### EXERCISE AIM
Please set down the lines of the listing exactly, from its first line to the line with "I wanted to", leaving the pictures out.

### GIVEN INFORMATION
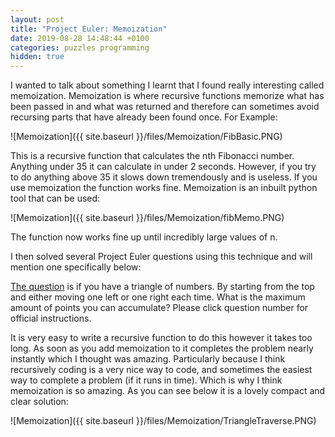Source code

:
 ```yaml
---
layout: post
title: "Project Euler: Memoization"
date: 2019-08-28 14:48:44 +0100
categories: puzzles programming
hidden: true
---
```


I wanted to talk about something I learnt that I found really interesting called memoization. Memoization is where recursive functions memorize what has been passed in and what was returned and therefore can sometimes avoid recursing parts that have already been found once. For Example:

![Memoization]({{ site.baseurl }}/files/Memoization/FibBasic.PNG)

This is a recursive function that calculates the nth Fibonacci number. Anything under 35 it can calculate in under 2 seconds. However, if you try to do anything above 35 it slows down tremendously and is useless. If you use memoization the function works fine. Memoization is an inbuilt python tool that can be used:

![Memoization]({{ site.baseurl }}/files/Memoization/fibMemo.PNG)

The function now works fine up until incredibly large values of n.

I then solved several Project Euler questions using this technique and will mention one specifically below:

[The question](https://projecteuler.net/problem=67) is if you have a triangle of numbers. By starting from the top and either moving one left or one right each time. What is the maximum amount of points you can accumulate? Please click question number for official instructions.


It is very easy to write a recursive function to do this however it takes too long. As soon as you add memoization to it completes the problem nearly instantly which I thought was amazing. Particularly because I think recursively coding is a very nice way to code, and sometimes the easiest way to complete a problem (if it runs in time). Which is why I think memoization is so amazing. As you can see below it is a lovely compact and clear solution:

![Memoization]({{ site.baseurl }}/files/Memoization/TriangleTraverse.PNG)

### ANSWER BELOW
Source code

:
 ```yaml
---
layout: post
title: "Project Euler: Memoization"
date: 2019-08-28 14:48:44 +0100
categories: puzzles programming
hidden: true
---
```


I wanted to talk about something I learnt that I found really interesting called memoization. Memoization is where recursive functions memorize what has been passed in and what was returned and therefore can sometimes avoid recursing parts that have already been found once. For Example:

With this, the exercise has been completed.